▸ **Task brief**:
Lines to return, exactly: from the line with "- Read X_train.txt" to the line with "y_train and y_test." in the entries below, both included.

▸ **Data for analysis**:

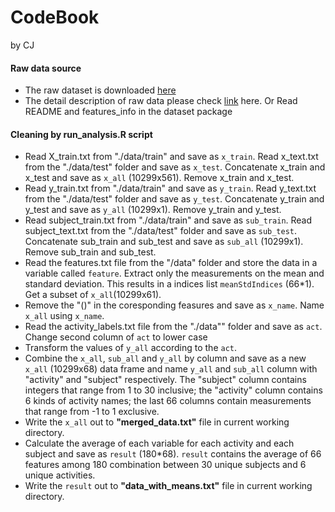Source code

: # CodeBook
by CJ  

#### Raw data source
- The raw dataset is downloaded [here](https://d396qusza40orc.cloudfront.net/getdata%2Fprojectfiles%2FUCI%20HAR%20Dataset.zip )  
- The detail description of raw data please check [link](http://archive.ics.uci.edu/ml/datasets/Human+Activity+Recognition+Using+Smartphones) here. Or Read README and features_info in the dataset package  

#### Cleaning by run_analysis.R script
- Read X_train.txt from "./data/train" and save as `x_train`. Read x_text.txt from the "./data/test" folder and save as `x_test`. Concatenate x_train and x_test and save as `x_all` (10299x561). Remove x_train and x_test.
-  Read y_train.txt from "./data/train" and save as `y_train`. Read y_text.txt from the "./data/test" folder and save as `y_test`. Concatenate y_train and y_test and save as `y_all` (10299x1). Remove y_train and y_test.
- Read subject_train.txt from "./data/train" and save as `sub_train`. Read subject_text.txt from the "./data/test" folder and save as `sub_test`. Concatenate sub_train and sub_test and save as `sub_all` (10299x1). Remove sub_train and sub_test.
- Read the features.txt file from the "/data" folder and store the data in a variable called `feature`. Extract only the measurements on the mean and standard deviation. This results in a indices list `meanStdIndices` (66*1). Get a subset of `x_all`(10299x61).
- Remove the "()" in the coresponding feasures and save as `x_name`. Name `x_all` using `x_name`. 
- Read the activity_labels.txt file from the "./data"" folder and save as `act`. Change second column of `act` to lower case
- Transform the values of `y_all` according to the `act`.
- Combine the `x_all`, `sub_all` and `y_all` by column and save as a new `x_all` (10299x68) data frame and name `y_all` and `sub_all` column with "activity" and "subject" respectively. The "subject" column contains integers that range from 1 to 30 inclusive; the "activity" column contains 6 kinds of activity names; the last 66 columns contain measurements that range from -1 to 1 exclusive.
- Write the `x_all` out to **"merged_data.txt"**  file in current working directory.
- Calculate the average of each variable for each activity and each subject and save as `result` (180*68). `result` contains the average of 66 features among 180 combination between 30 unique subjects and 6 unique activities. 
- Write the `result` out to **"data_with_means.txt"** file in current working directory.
==
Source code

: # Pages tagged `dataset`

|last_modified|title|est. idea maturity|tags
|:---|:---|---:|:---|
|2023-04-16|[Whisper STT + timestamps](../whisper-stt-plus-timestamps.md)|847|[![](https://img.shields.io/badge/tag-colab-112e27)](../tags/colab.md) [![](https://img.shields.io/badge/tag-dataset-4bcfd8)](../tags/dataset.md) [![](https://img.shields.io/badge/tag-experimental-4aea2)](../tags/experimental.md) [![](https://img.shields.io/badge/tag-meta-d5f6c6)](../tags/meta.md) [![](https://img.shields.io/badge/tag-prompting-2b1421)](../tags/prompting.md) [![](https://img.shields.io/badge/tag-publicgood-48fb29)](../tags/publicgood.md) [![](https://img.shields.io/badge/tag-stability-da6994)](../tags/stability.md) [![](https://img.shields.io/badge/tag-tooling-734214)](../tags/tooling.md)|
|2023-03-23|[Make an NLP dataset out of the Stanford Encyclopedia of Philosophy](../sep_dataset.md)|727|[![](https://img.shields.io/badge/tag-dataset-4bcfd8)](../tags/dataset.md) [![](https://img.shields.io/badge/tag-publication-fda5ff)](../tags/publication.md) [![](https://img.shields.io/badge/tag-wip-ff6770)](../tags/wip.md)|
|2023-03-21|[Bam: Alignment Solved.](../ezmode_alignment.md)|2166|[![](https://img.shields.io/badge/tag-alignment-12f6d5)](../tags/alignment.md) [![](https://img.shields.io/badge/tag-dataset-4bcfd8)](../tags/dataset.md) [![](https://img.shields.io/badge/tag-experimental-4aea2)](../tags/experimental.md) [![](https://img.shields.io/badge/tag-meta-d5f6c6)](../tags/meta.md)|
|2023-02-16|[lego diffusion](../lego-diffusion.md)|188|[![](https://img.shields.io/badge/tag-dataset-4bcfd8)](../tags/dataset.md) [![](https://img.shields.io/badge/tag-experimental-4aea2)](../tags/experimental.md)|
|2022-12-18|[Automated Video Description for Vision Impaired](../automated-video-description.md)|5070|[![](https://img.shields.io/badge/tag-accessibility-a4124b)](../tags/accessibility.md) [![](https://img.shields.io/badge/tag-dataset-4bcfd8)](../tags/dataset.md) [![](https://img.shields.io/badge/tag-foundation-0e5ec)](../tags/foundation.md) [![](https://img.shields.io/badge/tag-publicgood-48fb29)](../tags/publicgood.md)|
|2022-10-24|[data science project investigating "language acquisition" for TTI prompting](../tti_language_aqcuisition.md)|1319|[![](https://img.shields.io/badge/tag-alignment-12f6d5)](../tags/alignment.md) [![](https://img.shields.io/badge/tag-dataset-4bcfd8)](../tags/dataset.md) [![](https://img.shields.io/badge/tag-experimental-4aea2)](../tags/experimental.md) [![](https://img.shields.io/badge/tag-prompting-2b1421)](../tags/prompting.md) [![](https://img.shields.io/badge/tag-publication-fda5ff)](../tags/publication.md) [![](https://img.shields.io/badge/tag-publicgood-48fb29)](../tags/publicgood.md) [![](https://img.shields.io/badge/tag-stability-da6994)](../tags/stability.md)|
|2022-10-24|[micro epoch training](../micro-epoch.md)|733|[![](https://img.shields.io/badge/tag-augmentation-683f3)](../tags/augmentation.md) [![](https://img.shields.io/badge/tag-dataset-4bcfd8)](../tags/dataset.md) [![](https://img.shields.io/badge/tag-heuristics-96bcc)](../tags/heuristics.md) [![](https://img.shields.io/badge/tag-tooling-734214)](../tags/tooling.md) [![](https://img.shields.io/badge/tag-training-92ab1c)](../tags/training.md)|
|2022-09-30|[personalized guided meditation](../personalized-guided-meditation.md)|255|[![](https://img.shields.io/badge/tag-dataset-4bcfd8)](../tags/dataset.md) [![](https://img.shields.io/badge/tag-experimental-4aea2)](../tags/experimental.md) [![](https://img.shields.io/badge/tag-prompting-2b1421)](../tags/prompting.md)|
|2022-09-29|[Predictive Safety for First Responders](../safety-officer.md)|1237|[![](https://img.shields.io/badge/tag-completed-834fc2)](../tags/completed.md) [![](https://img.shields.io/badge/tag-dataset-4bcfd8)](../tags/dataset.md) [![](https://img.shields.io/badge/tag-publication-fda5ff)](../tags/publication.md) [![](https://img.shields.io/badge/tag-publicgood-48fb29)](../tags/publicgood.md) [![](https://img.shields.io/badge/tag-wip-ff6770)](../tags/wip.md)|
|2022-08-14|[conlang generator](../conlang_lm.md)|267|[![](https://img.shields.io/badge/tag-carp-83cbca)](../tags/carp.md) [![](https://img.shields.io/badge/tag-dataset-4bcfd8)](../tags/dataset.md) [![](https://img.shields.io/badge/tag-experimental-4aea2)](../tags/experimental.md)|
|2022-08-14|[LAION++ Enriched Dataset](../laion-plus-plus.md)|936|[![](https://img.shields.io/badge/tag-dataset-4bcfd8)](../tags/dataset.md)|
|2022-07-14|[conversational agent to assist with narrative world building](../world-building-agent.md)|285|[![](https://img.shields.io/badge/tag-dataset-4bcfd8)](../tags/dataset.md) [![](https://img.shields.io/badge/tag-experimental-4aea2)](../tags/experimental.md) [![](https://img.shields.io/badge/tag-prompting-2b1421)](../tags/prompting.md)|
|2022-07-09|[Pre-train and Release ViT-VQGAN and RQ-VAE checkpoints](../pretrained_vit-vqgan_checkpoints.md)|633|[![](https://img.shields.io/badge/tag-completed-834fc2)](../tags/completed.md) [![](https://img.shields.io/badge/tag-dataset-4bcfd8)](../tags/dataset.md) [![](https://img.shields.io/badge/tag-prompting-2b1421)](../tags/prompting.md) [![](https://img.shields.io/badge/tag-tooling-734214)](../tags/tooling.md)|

▸ **Final answer**:
- Read X_train.txt from "./data/train" and save as `x_train`. Read x_text.txt from the "./data/test" folder and save as `x_test`. Concatenate x_train and x_test and save as `x_all` (10299x561). Remove x_train and x_test.
-  Read y_train.txt from "./data/train" and save as `y_train`. Read y_text.txt from the "./data/test" folder and save as `y_test`. Concatenate y_train and y_test and save as `y_all` (10299x1). Remove y_train and y_test.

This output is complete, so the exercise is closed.